## DIRECTIONS
In the entries below, find the line containing "### 1939 年 6 月 29 日". Write out that line and all lines after it, exactly, and nothing else.

## DATA FOR PROCESSING
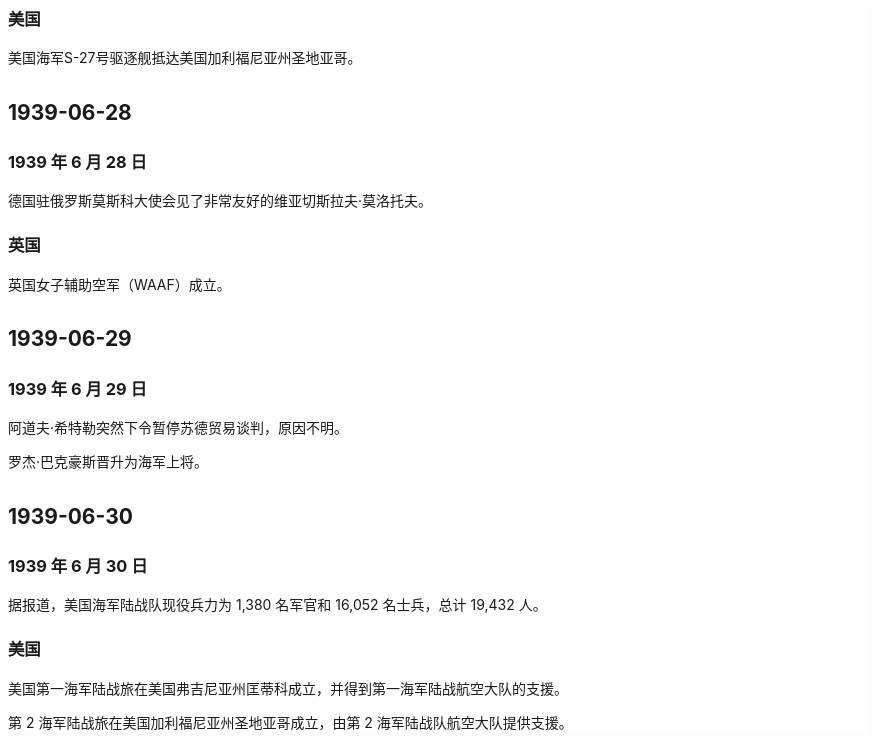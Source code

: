 ### 美国

美国海军S-27号驱逐舰抵达美国加利福尼亚州圣地亚哥。

## 1939-06-28

### 1939 年 6 月 28 日

德国驻俄罗斯莫斯科大使会见了非常友好的维亚切斯拉夫·莫洛托夫。

### 英国

英国女子辅助空军（WAAF）成立。

## 1939-06-29

### 1939 年 6 月 29 日

阿道夫·希特勒突然下令暂停苏德贸易谈判，原因不明。

罗杰·巴克豪斯晋升为海军上将。

## 1939-06-30

### 1939 年 6 月 30 日

据报道，美国海军陆战队现役兵力为 1,380 名军官和 16,052 名士兵，总计
19,432 人。

### 美国

美国第一海军陆战旅在美国弗吉尼亚州匡蒂科成立，并得到第一海军陆战航空大队的支援。

第 2 海军陆战旅在美国加利福尼亚州圣地亚哥成立，由第 2
海军陆战队航空大队提供支援。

## SOLUTION BELOW
### 1939 年 6 月 29 日

阿道夫·希特勒突然下令暂停苏德贸易谈判，原因不明。

罗杰·巴克豪斯晋升为海军上将。

## 1939-06-30

### 1939 年 6 月 30 日

据报道，美国海军陆战队现役兵力为 1,380 名军官和 16,052 名士兵，总计
19,432 人。

### 美国

美国第一海军陆战旅在美国弗吉尼亚州匡蒂科成立，并得到第一海军陆战航空大队的支援。

第 2 海军陆战旅在美国加利福尼亚州圣地亚哥成立，由第 2
海军陆战队航空大队提供支援。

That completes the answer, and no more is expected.